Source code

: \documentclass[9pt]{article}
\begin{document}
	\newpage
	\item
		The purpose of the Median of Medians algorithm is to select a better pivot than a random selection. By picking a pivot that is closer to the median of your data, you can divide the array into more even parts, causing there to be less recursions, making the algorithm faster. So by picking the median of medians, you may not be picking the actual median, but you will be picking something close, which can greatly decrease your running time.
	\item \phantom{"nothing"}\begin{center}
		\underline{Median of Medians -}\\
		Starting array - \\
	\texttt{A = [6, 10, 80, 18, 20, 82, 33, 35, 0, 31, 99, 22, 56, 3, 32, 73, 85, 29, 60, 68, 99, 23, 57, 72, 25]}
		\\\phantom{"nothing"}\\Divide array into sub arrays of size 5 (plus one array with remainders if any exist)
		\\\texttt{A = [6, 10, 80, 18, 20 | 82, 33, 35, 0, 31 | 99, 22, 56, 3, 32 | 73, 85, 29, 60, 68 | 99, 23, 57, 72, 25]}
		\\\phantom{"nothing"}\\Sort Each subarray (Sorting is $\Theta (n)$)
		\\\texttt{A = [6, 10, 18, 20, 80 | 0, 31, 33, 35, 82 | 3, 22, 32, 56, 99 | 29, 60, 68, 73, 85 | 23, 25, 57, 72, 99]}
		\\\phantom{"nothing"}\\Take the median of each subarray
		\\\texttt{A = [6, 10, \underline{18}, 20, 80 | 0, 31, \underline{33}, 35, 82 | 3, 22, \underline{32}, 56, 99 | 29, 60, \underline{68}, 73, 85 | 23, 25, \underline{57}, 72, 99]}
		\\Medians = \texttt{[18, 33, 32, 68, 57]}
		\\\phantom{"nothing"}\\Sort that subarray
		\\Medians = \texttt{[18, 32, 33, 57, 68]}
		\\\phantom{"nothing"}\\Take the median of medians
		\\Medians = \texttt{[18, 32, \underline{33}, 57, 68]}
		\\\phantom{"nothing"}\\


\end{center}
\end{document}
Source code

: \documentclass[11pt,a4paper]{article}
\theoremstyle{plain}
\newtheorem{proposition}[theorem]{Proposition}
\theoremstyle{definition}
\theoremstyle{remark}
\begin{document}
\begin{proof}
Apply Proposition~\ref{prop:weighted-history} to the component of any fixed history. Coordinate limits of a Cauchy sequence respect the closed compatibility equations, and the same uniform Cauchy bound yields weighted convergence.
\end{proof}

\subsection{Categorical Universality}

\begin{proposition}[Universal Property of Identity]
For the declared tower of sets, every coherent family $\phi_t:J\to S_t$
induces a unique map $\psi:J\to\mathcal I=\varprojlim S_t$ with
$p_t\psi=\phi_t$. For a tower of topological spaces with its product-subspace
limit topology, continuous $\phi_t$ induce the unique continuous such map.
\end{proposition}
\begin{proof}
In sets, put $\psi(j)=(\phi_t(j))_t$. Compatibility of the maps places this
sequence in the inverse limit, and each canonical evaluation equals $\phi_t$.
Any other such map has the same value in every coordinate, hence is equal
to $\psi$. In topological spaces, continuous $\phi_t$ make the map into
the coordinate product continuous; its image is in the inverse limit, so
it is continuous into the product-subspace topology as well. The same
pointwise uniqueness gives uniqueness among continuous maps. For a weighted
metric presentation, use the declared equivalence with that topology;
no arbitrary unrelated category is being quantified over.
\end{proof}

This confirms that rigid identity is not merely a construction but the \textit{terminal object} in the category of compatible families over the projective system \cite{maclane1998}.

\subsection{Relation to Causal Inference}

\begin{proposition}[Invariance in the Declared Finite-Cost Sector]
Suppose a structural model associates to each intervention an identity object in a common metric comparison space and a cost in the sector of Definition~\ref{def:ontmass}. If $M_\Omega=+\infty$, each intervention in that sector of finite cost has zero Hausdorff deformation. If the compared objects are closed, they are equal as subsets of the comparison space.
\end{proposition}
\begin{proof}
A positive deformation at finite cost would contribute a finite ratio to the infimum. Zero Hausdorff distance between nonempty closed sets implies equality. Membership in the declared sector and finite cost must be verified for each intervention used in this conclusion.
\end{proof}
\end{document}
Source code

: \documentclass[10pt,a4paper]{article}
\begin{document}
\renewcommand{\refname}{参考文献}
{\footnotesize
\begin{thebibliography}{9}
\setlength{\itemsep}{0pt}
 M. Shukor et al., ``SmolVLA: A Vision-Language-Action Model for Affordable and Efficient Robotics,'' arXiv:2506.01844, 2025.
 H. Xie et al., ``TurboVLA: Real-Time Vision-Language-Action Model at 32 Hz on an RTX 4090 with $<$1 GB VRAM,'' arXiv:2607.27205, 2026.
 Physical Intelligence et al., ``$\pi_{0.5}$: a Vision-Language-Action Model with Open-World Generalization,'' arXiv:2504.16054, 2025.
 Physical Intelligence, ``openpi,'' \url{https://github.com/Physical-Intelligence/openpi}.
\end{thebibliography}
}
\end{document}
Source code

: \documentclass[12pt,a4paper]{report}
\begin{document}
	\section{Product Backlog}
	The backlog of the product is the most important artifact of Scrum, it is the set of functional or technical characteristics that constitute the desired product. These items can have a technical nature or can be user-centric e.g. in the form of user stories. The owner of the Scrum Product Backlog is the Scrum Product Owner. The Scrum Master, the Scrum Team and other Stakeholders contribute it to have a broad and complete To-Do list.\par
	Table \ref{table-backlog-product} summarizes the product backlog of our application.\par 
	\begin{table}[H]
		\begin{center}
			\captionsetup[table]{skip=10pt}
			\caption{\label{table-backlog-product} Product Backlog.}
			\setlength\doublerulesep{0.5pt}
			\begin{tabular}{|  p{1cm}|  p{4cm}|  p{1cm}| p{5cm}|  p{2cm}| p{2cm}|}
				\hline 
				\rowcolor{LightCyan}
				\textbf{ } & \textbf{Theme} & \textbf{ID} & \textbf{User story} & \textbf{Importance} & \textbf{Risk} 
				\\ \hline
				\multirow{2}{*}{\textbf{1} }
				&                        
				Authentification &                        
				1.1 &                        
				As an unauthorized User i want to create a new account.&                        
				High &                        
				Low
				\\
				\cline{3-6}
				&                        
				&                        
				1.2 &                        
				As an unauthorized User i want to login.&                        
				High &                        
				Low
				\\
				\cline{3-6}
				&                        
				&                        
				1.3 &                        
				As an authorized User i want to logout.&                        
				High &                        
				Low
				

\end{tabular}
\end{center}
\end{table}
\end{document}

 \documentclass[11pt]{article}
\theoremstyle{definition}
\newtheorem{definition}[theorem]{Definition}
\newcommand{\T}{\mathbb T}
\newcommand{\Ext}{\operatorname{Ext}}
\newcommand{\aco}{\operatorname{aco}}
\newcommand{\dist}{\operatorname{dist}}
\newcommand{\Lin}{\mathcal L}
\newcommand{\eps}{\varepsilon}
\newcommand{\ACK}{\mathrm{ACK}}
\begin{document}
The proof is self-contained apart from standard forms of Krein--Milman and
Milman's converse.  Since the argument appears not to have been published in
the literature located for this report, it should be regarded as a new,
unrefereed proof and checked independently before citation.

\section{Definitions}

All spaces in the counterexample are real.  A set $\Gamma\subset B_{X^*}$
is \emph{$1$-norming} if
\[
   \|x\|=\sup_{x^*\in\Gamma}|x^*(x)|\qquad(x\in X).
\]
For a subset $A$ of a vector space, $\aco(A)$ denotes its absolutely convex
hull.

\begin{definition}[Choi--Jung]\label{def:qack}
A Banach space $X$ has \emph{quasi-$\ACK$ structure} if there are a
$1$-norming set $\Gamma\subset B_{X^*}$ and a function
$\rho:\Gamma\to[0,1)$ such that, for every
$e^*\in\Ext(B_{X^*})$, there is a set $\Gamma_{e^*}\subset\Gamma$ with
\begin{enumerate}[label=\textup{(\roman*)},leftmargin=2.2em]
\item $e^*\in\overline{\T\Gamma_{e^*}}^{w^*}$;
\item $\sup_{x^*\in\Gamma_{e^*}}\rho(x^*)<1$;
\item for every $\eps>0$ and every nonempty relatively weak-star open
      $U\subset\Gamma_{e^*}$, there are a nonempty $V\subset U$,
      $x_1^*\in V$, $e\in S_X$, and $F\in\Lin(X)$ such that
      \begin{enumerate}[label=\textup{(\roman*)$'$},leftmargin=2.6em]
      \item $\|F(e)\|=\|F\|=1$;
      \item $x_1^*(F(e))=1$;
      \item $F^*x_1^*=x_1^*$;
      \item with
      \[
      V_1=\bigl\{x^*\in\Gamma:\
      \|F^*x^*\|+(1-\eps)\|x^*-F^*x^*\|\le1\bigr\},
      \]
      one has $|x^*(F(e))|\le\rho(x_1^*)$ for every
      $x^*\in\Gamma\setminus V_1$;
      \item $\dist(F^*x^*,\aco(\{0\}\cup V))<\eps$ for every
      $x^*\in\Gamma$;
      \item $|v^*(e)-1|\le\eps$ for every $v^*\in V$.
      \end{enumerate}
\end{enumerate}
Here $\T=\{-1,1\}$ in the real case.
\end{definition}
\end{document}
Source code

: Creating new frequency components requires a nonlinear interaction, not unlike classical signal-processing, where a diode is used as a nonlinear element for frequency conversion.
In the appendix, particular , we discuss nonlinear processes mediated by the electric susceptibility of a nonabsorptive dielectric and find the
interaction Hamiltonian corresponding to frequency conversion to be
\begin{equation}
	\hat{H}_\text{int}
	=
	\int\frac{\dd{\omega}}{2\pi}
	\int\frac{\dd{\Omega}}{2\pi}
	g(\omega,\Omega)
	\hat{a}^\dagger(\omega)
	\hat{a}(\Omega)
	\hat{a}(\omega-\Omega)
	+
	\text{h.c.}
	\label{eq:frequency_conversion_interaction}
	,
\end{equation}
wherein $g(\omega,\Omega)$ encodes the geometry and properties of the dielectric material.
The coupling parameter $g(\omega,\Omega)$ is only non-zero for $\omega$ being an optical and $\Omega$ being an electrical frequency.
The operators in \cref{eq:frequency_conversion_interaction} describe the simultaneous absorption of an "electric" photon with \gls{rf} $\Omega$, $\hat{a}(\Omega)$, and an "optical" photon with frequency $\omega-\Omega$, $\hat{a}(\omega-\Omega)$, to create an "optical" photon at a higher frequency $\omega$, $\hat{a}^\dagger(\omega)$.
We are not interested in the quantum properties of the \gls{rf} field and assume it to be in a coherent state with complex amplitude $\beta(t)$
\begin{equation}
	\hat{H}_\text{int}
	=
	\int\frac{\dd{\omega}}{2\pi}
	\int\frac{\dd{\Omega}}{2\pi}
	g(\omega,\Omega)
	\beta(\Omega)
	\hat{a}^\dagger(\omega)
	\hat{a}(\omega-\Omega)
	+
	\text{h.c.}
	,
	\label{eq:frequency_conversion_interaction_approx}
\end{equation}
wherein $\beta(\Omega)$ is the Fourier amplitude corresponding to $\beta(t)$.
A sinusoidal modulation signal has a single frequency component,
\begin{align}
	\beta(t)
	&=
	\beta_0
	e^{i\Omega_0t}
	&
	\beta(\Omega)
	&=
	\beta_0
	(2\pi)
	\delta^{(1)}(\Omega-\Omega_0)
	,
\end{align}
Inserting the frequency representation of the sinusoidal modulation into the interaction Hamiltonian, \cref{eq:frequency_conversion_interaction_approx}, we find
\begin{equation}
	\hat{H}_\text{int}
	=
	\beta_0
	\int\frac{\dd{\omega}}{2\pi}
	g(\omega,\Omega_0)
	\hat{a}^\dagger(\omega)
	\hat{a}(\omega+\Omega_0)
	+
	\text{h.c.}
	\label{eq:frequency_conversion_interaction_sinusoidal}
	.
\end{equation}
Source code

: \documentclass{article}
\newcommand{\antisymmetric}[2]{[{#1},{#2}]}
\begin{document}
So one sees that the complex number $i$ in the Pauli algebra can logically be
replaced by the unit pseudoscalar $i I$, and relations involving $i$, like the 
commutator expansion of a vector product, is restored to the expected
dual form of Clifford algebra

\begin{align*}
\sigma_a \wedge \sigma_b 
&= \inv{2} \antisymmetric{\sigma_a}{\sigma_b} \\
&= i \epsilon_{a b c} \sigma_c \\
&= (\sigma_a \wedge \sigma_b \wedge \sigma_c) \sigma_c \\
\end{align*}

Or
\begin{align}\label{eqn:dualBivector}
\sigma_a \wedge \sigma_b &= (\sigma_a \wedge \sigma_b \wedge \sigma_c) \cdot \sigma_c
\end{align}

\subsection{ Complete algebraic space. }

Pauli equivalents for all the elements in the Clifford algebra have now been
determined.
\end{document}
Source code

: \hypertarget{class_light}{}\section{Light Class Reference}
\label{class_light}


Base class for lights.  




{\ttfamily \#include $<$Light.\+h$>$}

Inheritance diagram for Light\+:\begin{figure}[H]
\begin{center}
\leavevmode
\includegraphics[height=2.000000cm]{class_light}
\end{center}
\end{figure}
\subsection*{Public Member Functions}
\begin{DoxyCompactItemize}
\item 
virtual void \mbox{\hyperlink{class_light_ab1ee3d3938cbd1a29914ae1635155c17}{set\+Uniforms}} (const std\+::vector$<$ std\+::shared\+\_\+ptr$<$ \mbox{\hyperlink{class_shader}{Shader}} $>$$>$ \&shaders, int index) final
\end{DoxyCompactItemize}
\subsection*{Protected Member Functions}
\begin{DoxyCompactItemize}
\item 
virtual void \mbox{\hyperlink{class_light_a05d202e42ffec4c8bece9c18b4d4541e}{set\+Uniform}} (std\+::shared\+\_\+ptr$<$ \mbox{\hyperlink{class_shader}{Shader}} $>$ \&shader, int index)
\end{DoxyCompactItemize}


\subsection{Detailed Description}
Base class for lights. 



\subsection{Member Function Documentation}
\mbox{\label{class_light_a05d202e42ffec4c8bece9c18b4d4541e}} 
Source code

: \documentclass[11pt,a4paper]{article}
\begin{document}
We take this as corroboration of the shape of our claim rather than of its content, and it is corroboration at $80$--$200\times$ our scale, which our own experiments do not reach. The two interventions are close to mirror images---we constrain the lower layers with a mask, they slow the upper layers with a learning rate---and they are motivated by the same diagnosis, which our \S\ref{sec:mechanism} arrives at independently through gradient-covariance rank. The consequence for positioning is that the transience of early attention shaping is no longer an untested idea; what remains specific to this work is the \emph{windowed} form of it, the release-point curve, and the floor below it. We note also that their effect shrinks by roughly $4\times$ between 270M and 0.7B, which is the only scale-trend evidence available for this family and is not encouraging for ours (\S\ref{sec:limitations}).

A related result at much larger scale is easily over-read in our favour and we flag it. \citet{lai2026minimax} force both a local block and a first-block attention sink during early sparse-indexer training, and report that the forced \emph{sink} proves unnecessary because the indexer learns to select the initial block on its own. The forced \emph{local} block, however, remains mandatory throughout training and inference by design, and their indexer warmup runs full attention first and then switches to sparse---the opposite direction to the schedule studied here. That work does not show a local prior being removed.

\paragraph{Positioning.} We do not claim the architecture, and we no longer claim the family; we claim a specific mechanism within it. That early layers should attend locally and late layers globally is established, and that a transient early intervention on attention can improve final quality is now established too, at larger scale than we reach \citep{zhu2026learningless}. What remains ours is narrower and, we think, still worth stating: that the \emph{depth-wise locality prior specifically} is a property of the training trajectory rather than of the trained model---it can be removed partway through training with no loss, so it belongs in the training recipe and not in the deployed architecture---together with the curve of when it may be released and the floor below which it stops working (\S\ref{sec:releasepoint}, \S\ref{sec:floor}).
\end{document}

**Instructions for the task:** The lines in the entries above that carry the word "unauthorized" must be copied.

**Exercise result:**
				As an unauthorized User i want to create a new account.&                        
				As an unauthorized User i want to login.&                        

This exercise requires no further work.